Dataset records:
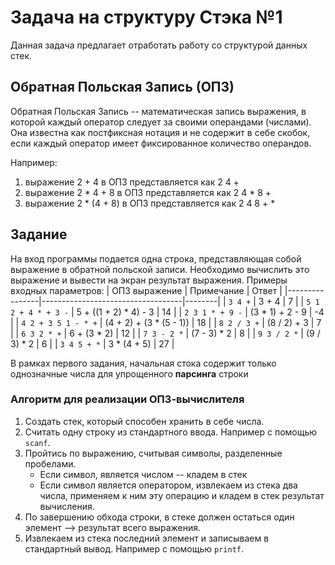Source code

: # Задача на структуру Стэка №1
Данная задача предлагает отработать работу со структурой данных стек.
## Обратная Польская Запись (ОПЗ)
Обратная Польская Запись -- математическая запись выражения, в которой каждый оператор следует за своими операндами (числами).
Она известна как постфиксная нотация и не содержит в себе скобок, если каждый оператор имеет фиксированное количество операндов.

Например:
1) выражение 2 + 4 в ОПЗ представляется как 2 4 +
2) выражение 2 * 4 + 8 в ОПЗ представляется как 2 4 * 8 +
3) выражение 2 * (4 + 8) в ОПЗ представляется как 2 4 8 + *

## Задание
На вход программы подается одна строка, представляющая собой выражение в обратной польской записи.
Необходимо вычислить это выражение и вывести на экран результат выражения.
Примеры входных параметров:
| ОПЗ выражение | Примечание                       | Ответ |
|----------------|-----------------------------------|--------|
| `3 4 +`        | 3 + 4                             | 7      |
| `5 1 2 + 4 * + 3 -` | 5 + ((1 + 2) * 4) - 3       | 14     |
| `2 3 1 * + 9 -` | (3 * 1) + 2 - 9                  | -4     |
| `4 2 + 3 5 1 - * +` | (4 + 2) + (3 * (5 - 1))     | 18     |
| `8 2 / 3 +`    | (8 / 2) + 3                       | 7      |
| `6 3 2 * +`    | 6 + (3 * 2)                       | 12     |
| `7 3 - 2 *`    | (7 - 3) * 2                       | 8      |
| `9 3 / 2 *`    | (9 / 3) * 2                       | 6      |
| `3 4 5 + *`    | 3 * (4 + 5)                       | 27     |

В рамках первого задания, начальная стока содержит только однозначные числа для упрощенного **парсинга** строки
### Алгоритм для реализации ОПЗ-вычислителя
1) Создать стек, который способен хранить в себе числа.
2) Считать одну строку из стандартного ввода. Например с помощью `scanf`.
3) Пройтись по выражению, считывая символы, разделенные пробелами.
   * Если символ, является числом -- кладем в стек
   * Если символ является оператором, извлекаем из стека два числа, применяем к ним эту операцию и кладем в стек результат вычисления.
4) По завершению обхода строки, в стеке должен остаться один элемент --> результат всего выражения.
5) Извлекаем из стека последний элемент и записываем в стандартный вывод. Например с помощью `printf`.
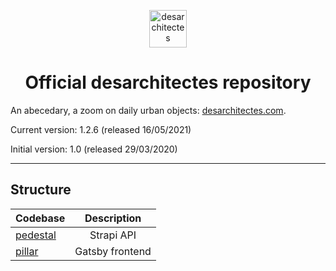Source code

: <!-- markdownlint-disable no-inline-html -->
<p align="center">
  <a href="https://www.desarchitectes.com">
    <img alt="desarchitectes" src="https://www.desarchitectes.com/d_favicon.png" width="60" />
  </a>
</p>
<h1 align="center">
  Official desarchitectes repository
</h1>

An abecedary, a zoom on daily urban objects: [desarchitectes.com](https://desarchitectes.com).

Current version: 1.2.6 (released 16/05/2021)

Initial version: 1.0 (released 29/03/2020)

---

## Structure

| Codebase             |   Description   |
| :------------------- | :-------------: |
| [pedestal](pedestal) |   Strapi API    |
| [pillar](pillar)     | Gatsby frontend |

* * *

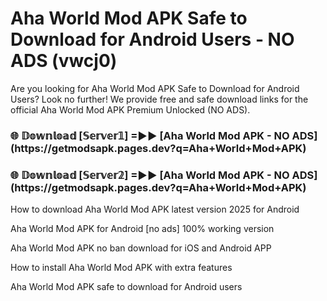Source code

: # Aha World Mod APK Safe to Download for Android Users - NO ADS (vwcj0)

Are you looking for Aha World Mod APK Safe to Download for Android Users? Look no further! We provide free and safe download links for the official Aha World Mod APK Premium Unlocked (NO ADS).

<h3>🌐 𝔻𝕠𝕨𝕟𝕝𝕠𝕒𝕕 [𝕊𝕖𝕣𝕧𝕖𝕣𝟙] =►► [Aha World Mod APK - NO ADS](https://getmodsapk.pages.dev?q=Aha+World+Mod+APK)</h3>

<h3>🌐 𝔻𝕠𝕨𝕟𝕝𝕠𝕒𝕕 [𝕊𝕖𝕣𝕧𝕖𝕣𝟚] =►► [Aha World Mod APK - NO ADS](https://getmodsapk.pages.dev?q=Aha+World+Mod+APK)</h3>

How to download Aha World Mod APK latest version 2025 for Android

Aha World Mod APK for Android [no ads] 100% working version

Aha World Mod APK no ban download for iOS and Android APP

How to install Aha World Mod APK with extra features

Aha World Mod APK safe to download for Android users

TASK GOAL.
Out of the entries above, write out only the lines between the line holding "NO ADS (vwcj0)" and the line holding "Are you looking", inclusive, each exactly as given.

ANSWER TO THE PROBLEM.
: # Aha World Mod APK Safe to Download for Android Users - NO ADS (vwcj0)

Are you looking for Aha World Mod APK Safe to Download for Android Users? Look no further! We provide free and safe download links for the official Aha World Mod APK Premium Unlocked (NO ADS).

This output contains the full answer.